* _PROBLEM STATEMENT_: For the records below, say how many lines contain the string "looking". Give the number only.

________________________________________

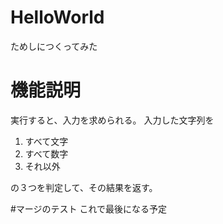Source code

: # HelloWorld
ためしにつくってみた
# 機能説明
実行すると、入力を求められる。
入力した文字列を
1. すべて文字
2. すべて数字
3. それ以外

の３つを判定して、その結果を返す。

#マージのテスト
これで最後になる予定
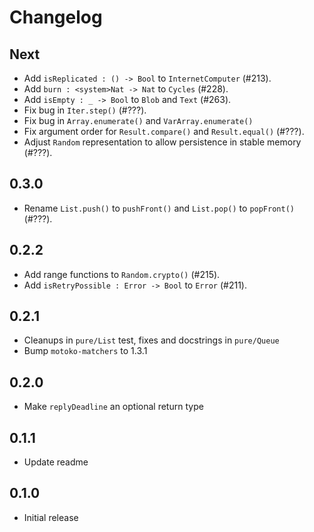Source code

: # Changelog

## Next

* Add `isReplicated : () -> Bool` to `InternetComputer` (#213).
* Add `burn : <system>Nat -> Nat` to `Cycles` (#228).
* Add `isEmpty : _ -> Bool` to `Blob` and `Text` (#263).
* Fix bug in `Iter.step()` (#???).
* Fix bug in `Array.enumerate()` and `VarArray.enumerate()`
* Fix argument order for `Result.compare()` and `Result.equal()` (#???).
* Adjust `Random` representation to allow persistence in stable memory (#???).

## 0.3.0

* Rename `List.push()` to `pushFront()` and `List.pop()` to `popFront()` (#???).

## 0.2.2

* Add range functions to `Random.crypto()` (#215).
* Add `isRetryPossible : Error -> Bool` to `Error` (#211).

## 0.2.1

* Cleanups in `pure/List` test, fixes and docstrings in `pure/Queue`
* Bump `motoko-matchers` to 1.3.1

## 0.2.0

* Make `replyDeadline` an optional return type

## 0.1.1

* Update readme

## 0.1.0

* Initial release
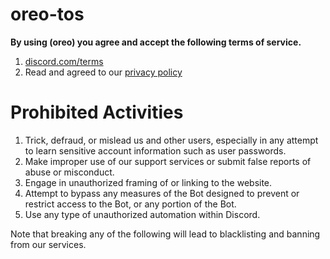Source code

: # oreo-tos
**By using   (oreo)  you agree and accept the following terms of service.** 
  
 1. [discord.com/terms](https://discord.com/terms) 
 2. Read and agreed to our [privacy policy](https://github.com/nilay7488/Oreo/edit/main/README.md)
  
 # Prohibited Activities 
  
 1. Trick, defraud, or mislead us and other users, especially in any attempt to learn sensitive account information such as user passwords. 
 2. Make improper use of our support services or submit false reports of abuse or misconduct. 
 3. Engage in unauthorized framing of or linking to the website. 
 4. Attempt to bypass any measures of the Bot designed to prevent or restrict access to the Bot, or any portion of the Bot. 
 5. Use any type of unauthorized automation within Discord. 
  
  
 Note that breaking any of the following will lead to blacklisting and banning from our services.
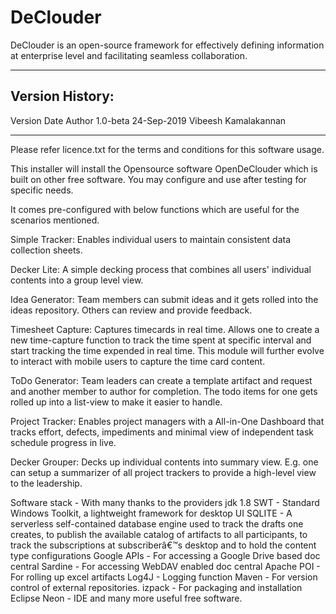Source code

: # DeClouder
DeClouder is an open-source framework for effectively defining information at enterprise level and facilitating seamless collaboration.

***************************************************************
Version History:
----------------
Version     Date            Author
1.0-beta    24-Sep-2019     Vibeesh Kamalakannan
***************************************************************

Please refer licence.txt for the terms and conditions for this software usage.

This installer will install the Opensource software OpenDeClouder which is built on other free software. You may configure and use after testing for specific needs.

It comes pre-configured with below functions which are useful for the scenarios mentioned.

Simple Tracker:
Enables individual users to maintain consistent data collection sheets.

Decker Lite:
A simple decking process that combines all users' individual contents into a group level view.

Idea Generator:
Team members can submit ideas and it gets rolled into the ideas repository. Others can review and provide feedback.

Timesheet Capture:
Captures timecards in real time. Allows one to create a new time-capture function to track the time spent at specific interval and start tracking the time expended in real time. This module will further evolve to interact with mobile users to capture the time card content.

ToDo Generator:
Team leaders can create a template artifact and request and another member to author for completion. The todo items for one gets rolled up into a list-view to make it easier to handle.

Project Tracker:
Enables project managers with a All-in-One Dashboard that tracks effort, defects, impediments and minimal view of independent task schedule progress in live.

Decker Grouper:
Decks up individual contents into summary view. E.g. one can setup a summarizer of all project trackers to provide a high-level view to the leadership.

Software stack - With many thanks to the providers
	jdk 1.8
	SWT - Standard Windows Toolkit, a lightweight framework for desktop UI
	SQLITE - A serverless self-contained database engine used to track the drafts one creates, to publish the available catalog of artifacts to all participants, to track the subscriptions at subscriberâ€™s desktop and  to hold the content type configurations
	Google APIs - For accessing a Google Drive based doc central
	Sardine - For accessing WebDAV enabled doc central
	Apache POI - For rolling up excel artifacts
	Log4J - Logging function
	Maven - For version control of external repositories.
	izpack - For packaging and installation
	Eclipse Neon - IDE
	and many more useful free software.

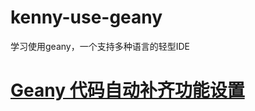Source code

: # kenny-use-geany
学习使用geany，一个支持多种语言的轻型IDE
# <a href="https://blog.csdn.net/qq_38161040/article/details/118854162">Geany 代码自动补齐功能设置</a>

________________________________________

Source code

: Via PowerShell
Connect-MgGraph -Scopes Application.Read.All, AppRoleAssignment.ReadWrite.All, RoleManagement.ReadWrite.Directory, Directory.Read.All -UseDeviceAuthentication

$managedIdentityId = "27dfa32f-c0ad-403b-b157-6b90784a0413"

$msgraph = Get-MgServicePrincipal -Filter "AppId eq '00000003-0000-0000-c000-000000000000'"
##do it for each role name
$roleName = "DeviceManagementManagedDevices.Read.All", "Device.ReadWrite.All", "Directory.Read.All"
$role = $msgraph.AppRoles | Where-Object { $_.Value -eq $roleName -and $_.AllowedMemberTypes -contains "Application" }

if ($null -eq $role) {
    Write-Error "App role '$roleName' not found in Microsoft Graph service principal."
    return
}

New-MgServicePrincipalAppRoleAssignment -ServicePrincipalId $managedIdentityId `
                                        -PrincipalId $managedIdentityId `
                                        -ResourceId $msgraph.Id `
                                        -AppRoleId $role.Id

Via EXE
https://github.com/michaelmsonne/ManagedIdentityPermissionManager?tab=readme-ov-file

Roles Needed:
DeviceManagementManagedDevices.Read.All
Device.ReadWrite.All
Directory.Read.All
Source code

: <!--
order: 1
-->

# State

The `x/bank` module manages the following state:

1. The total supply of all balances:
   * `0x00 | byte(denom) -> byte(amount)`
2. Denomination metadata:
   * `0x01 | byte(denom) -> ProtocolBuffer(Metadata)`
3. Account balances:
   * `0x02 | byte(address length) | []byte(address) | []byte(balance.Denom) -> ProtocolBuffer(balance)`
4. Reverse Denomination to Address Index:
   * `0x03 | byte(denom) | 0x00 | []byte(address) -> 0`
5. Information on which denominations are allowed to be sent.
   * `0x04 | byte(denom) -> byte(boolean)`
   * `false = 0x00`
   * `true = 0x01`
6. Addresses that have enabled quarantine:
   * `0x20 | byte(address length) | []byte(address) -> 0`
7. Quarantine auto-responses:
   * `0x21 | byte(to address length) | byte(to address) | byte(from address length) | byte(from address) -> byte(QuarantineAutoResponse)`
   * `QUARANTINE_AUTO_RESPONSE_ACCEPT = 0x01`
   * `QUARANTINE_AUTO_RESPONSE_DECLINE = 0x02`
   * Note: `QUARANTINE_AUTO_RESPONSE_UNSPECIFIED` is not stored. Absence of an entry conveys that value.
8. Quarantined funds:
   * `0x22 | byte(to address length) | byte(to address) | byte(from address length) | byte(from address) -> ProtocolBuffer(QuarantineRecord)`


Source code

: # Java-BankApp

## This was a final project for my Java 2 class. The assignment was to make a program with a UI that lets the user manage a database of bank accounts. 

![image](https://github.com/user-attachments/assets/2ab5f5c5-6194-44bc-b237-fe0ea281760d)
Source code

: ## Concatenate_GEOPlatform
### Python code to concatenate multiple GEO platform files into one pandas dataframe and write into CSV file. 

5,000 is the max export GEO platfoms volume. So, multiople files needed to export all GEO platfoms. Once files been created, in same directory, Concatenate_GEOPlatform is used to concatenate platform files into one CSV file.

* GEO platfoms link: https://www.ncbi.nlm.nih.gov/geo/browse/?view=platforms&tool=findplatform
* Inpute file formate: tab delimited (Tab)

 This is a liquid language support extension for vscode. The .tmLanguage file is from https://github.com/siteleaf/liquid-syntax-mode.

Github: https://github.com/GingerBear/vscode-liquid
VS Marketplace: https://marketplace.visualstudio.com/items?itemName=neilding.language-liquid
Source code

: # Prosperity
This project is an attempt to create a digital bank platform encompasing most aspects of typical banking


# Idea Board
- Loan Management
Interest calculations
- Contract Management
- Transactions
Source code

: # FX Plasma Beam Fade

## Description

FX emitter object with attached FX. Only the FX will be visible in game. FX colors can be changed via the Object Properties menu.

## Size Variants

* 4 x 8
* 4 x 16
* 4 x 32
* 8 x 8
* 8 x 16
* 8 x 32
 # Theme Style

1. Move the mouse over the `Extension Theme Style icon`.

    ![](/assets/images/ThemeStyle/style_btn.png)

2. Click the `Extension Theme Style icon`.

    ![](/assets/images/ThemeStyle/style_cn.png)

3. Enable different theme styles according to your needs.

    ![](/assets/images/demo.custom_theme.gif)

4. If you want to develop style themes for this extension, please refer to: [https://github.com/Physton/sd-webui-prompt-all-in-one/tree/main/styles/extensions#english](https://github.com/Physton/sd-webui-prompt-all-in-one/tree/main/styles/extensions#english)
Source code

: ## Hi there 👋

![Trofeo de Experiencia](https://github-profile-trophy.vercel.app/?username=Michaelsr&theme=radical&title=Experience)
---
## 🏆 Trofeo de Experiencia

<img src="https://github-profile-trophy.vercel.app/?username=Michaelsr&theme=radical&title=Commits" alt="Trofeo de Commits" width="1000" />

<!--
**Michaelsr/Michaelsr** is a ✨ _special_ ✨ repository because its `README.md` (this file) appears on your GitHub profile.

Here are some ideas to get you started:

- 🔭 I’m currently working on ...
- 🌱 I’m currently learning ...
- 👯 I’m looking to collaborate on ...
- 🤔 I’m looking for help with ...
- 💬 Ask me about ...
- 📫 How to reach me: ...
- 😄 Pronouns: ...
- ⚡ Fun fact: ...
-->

________________________________________

* _ANSWER TO THE PROBLEM_: 2